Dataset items
-.-.-
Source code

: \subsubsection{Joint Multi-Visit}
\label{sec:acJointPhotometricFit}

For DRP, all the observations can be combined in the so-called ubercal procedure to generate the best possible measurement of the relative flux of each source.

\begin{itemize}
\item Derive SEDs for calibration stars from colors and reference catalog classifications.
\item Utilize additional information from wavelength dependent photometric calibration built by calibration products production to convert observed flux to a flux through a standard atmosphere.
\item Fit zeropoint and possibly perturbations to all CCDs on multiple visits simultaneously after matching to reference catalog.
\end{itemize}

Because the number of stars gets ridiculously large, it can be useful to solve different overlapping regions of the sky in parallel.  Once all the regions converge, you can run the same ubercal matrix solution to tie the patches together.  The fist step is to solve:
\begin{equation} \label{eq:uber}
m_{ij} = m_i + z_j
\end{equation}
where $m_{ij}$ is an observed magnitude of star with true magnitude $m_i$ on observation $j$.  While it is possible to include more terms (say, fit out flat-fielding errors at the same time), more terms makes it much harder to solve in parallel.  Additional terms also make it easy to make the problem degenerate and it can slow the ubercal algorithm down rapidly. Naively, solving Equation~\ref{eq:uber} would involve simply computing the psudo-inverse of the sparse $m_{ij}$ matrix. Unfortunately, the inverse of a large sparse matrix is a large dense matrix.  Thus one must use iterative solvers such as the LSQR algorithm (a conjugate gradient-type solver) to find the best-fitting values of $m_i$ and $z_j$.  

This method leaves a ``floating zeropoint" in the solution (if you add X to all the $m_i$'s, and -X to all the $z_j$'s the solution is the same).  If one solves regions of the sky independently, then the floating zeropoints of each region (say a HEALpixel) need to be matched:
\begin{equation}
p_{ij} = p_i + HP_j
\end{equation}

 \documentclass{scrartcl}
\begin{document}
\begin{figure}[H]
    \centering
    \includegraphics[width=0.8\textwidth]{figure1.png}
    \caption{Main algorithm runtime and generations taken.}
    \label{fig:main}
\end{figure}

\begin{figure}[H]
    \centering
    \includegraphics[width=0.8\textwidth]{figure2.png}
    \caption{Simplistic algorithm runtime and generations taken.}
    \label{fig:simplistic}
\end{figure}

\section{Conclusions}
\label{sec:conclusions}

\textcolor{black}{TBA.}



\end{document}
-.-.-
Copy each line from the records above that includes the string "calibration".

\item Derive SEDs for calibration stars from colors and reference catalog classifications.
\item Utilize additional information from wavelength dependent photometric calibration built by calibration products production to convert observed flux to a flux through a standard atmosphere.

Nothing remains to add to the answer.